Questo, infine, è l’esito del pensiero liberale, della “società aperta” e di tutta l’impalcatura di diritti, lustrini e luci accecanti che ci avvolge. Unica risposta è il pensiero tradizionale, un modo di pensare che esiste dai tempi di Aristotele, innestato nel mondo cristiano. E’ la “filosofia perenne” costruita intorno all’idea che la fede e la vita debbano essere incarnate nelle realtà naturali. Il pensiero tradizionale non è di per sé conservatore, talora è l’opposto. Diceva Chesterton che la missione dei progressisti è sbagliare e quella dei conservatori è impedire che gli errori vengano corretti. L’uomo tradizionale reagisce contro ciò che il conservatore vuole solo mantenere; il conservatorismo preserva il guscio delle cose, il pensiero tradizionale l’essenza. Cerca di armarsi di fronte al mondo, dimenticando che il mondo è infiltrato nella sua armatura. Non smette di illudersi che le idee abbiano uno sviluppo logico. Pensa l’impossibile: poter raddrizzare ciò che è storto, ossia i principi liberali.

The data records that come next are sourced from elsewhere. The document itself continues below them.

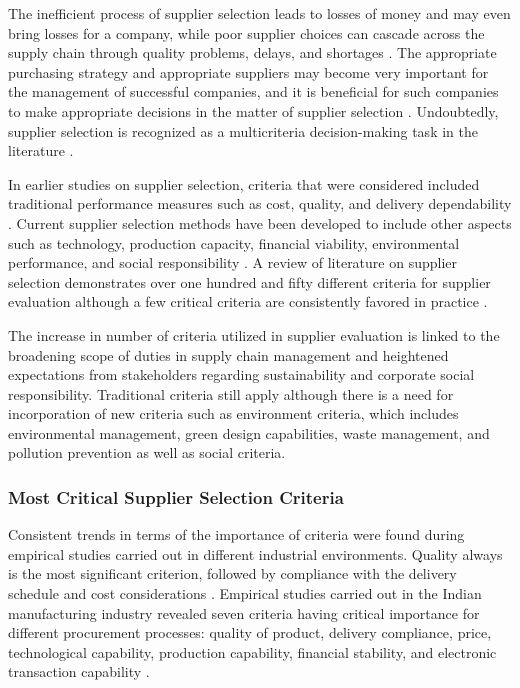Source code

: \documentclass[11pt]{article}
\begin{document}
The inefficient process of supplier selection leads to losses of money and may even bring losses for a company, while poor supplier choices can cascade across the supply chain through quality problems, delays, and shortages \cite{ref23,ref67}. The appropriate purchasing strategy and appropriate suppliers may become very important for the management of successful companies, and it is beneficial for such companies to make appropriate decisions in the matter of supplier selection \cite{ref23}. Undoubtedly, supplier selection is recognized as a multicriteria decision-making task in the literature \cite{ref24,ref25}.



In earlier studies on supplier selection, criteria that were considered included traditional performance measures such as cost, quality, and delivery dependability \cite{ref13}. Current supplier selection methods have been developed to include other aspects such as technology, production capacity, financial viability, environmental performance, and social responsibility \cite{ref26,ref27}. A review of literature on supplier selection demonstrates over one hundred and fifty different criteria for supplier evaluation although a few critical criteria are consistently favored in practice \cite{ref28}.

The increase in number of criteria utilized in supplier evaluation is linked to the broadening scope of duties in supply chain management and heightened expectations from stakeholders regarding sustainability and corporate social responsibility. Traditional criteria still apply although there is a need for incorporation of new criteria such as environment criteria, which includes environmental management, green design capabilities, waste management, and pollution prevention as well as social criteria.

\subsubsection{Most Critical Supplier Selection Criteria}

Consistent trends in terms of the importance of criteria were found during empirical studies carried out in different industrial environments. Quality always is the most significant criterion, followed by compliance with the delivery schedule and cost considerations \cite{ref26,ref28}. Empirical studies carried out in the Indian manufacturing industry revealed seven criteria having critical importance for different procurement processes: quality of product, delivery compliance, price, technological capability, production capability, financial stability, and electronic transaction capability \cite{ref26}.
\end{document}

Le due visioni dell’uomo sono divergenti: il liberalismo crede che la natura umana possa essere riconfigurata a piacimento, che sia instabile, liquida. Il pensiero tradizionale, invece, considera l’essenza dell’uomo data per sempre, sostanzialmente immutabile. La natura degli uomini delle caverne e la nostra è la stessa. Intimamente legata al concetto di natura è la libertà. Per il pensiero tradizionale la libertà è legata alla verità; l’uomo è tanto più libero quanto più aderisce alla sua natura. Il pensiero liberale è pura autodeterminazione, volontà di trasformare ciò che si è e, modificando se stessi, trasfigurare il mondo secondo il proprio desiderio. Il confronto tra sinistra e destra si pone come una battaglia cosmica, mentre è una patetica lotta intestina. Assomiglia a una disputa tra ubriachi sull’ultimo bicchiere. Sinistra e destra litigano per cose grottesche o vane in una rissa interna. Pensano di lottare per una visione del mondo, ma sono poveri diavoli chiusi in una stanza buia senza saperlo.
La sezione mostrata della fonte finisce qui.